= Beginning of Section =

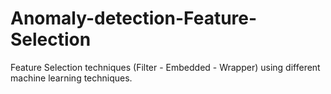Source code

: # Anomaly-detection-Feature-Selection
 Feature Selection techniques (Filter - Embedded - Wrapper) using different machine learning techniques.

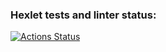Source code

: ### Hexlet tests and linter status:
[![Actions Status](https://github.com/RuslanShamsutdinov/python-project-83/workflows/hexlet-check/badge.svg)](https://github.com/RuslanShamsutdinov/python-project-83/actions)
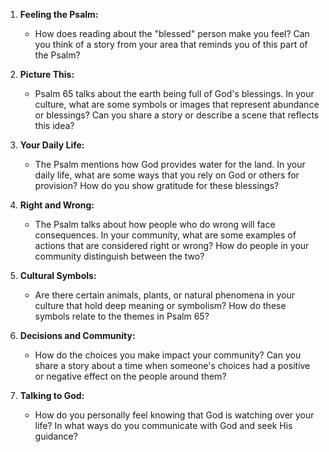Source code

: 1. **Feeling the Psalm:**
   - How does reading about the "blessed" person make you feel? Can you think of a story from your area that reminds you of this part of the Psalm?

2. **Picture This:**
   - Psalm 65 talks about the earth being full of God's blessings. In your culture, what are some symbols or images that represent abundance or blessings? Can you share a story or describe a scene that reflects this idea?

3. **Your Daily Life:**
   - The Psalm mentions how God provides water for the land. In your daily life, what are some ways that you rely on God or others for provision? How do you show gratitude for these blessings?

4. **Right and Wrong:**
   - The Psalm talks about how people who do wrong will face consequences. In your community, what are some examples of actions that are considered right or wrong? How do people in your community distinguish between the two?

5. **Cultural Symbols:**
   - Are there certain animals, plants, or natural phenomena in your culture that hold deep meaning or symbolism? How do these symbols relate to the themes in Psalm 65?

6. **Decisions and Community:**
   - How do the choices you make impact your community? Can you share a story about a time when someone's choices had a positive or negative effect on the people around them?

7. **Talking to God:**
   - How do you personally feel knowing that God is watching over your life? In what ways do you communicate with God and seek His guidance?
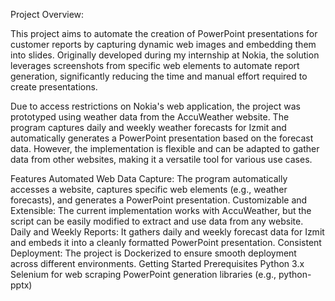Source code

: Project Overview:

This project aims to automate the creation of PowerPoint presentations for customer reports by capturing dynamic web images and embedding them into slides. Originally developed during my internship at Nokia, the solution leverages screenshots from specific web elements to automate report generation, significantly reducing the time and manual effort required to create presentations.

Due to access restrictions on Nokia's web application, the project was prototyped using weather data from the AccuWeather website. The program captures daily and weekly weather forecasts for Izmit and automatically generates a PowerPoint presentation based on the forecast data. However, the implementation is flexible and can be adapted to gather data from other websites, making it a versatile tool for various use cases.

Features
Automated Web Data Capture: The program automatically accesses a website, captures specific web elements (e.g., weather forecasts), and generates a PowerPoint presentation.
Customizable and Extensible: The current implementation works with AccuWeather, but the script can be easily modified to extract and use data from any website.
Daily and Weekly Reports: It gathers daily and weekly forecast data for Izmit and embeds it into a cleanly formatted PowerPoint presentation.
Consistent Deployment: The project is Dockerized to ensure smooth deployment across different environments.
Getting Started
Prerequisites
Python 3.x
Selenium for web scraping
PowerPoint generation libraries (e.g., python-pptx)

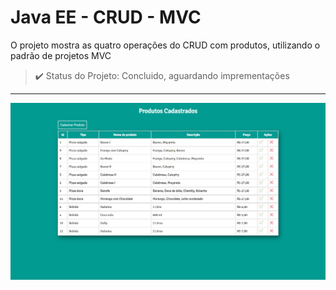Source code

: # Java EE - CRUD - MVC

O projeto mostra as quatro operações do CRUD com produtos, utilizando o padrão de projetos MVC

> :heavy_check_mark: Status do Projeto: Concluido, aguardando imprementações

<hr>

![Tela inicial do projeto](./img/index.jpg)
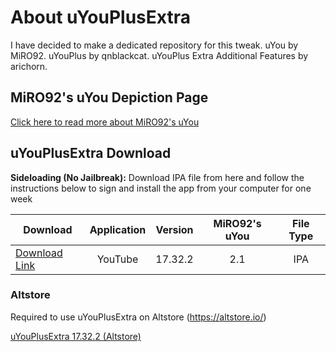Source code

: # About uYouPlusExtra
I have decided to make a dedicated repository for this tweak.
uYou by MiRO92.
uYouPlus by qnblackcat.
uYouPlus Extra Additional Features by arichorn.

## MiRO92's uYou Depiction Page
[Click here to read more about MiRO92's uYou](https://miro92.com/repo/depictions/?p=com.miro.uyou)

## uYouPlusExtra Download

**Sideloading (No Jailbreak):** 
     Download IPA file from here and follow the instructions below to sign and install the app from your computer for one week
       
   | Download | Application | Version | MiRO92's uYou | File Type |
   |----------|:------:|:-------:|:----:|:---------:|
   | [Download Link](https://tinyurl.com/2p8h3x8k) | YouTube | 17.32.2 | 2.1 | IPA |

### Altstore
Required to use uYouPlusExtra on Altstore (https://altstore.io/)

[uYouPlusExtra 17.32.2 (Altstore)](https://tinyurl.com/yyz98m8p)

= End of Section =

- _WHAT YOU HAVE TO DO_:
Every record gets retyped exactly; no picture goes into the copy.

- _ANSWER SPACE_:
Source code

: # Anomaly-detection-Feature-Selection
 Feature Selection techniques (Filter - Embedded - Wrapper) using different machine learning techniques.

Source code

: ### Hexlet tests and linter status:
[![Actions Status](https://github.com/RuslanShamsutdinov/python-project-83/workflows/hexlet-check/badge.svg)](https://github.com/RuslanShamsutdinov/python-project-83/actions)
Source code

: 1. **Feeling the Psalm:**
   - How does reading about the "blessed" person make you feel? Can you think of a story from your area that reminds you of this part of the Psalm?

2. **Picture This:**
   - Psalm 65 talks about the earth being full of God's blessings. In your culture, what are some symbols or images that represent abundance or blessings? Can you share a story or describe a scene that reflects this idea?

3. **Your Daily Life:**
   - The Psalm mentions how God provides water for the land. In your daily life, what are some ways that you rely on God or others for provision? How do you show gratitude for these blessings?

4. **Right and Wrong:**
   - The Psalm talks about how people who do wrong will face consequences. In your community, what are some examples of actions that are considered right or wrong? How do people in your community distinguish between the two?

5. **Cultural Symbols:**
   - Are there certain animals, plants, or natural phenomena in your culture that hold deep meaning or symbolism? How do these symbols relate to the themes in Psalm 65?

6. **Decisions and Community:**
   - How do the choices you make impact your community? Can you share a story about a time when someone's choices had a positive or negative effect on the people around them?

7. **Talking to God:**
   - How do you personally feel knowing that God is watching over your life? In what ways do you communicate with God and seek His guidance?
Source code

: Project Overview:

This project aims to automate the creation of PowerPoint presentations for customer reports by capturing dynamic web images and embedding them into slides. Originally developed during my internship at Nokia, the solution leverages screenshots from specific web elements to automate report generation, significantly reducing the time and manual effort required to create presentations.

Due to access restrictions on Nokia's web application, the project was prototyped using weather data from the AccuWeather website. The program captures daily and weekly weather forecasts for Izmit and automatically generates a PowerPoint presentation based on the forecast data. However, the implementation is flexible and can be adapted to gather data from other websites, making it a versatile tool for various use cases.

Features
Automated Web Data Capture: The program automatically accesses a website, captures specific web elements (e.g., weather forecasts), and generates a PowerPoint presentation.
Customizable and Extensible: The current implementation works with AccuWeather, but the script can be easily modified to extract and use data from any website.
Daily and Weekly Reports: It gathers daily and weekly forecast data for Izmit and embeds it into a cleanly formatted PowerPoint presentation.
Consistent Deployment: The project is Dockerized to ensure smooth deployment across different environments.
Getting Started
Prerequisites
Python 3.x
Selenium for web scraping
PowerPoint generation libraries (e.g., python-pptx)

Source code

: # Java EE - CRUD - MVC

O projeto mostra as quatro operações do CRUD com produtos, utilizando o padrão de projetos MVC

> :heavy_check_mark: Status do Projeto: Concluido, aguardando imprementações

<hr>

![Tela inicial do projeto](./img/index.jpg)
Source code

: # About uYouPlusExtra
I have decided to make a dedicated repository for this tweak.
uYou by MiRO92.
uYouPlus by qnblackcat.
uYouPlus Extra Additional Features by arichorn.

## MiRO92's uYou Depiction Page
[Click here to read more about MiRO92's uYou](https://miro92.com/repo/depictions/?p=com.miro.uyou)

## uYouPlusExtra Download

**Sideloading (No Jailbreak):** 
     Download IPA file from here and follow the instructions below to sign and install the app from your computer for one week
       
   | Download | Application | Version | MiRO92's uYou | File Type |
   |----------|:------:|:-------:|:----:|:---------:|
   | [Download Link](https://tinyurl.com/2p8h3x8k) | YouTube | 17.32.2 | 2.1 | IPA |

### Altstore
Required to use uYouPlusExtra on Altstore (https://altstore.io/)

[uYouPlusExtra 17.32.2 (Altstore)](https://tinyurl.com/yyz98m8p)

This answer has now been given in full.